Sunday, April 4, 2021

Reviewing the past decade

Over the past decade, LittleDragonInc has been a personal portfolio that has the outward appearance of a small company's website. 

Putting on rose colored glasses:
  • This portfolio has used in many contexts with satisfactory returns.
  • Indirectly through work, I have fulfilled my initial curiosities of how development, and operations might be carried out in "real world" environments.
Taking off said glasses:
  • The false sense of confidence, and complacency was detrimental in my interview preparations.
  • To the best of my approximation, the portfolio demonstrated herein, such as shown here did not positively impact my most recent job search.
On the content of this blog going forward:

Journaling was helpful in keeping me aligned during the initial trajectory of my career. I don't think the personal posts have been useful even for myself in recent years. This current post is to provide closure on that particular arc.

Saturday, May 30, 2020

Notice of ceasing contractual obligations.

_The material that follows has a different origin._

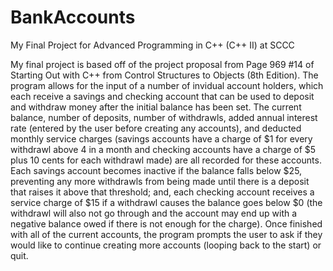 # BankAccounts
My Final Project for Advanced Programming in C++ (C++ II) at SCCC

My final project is based off of the project proposal from Page 969 #14 of Starting Out with C++ from Control Structures to Objects (8th Edition). The program allows for the input of a number of invidual account holders, which each receive a savings and checking account that can be used to deposit and withdraw money after the initial balance has been set. The current balance, number of deposits, number of withdrawls, added annual interest rate (entered by the user before creating any accounts), and deducted monthly service charges (savings accounts have a charge of $1 for every withdrawl above 4 in a month and checking accounts have a charge of $5 plus 10 cents for each withdrawl made) are all recorded for these accounts. Each savings account becomes inactive if the balance falls below $25, preventing any more withdrawls from being made until there is a deposit that raises it above that threshold; and, each checking account receives a service charge of $15 if a withdrawl causes the balance goes below $0 (the withdrawl will also not go through and the account may end up with a negative balance owed if there is not enough for the charge). Once finished with all of the current accounts, the program prompts the user to ask if they would like to continue creating more accounts (looping back to the start) or quit.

It is a opportune time to announce that after ten years of operations, Little Dragon Inc (LDI) has finally (in early 2020) winded down all previously entered contractual activities. The decision had been made to discontinue offering the services to new external parties many years ago. The final party that LDI was providing services to decided to shutter its business a few months before the shutdowns of 2020.

The business model that we have employed involved offering to eliminate our customers hosting, and online advertising expenses. By providing a free hosting service, it was a easy proposition for the customer:  Expand their online presence, reducing their hosting expenses down to zero, free advertising/brand management across popular services (reaching over 100k clicks per month), and free ongoing first world labor/support during non business hours.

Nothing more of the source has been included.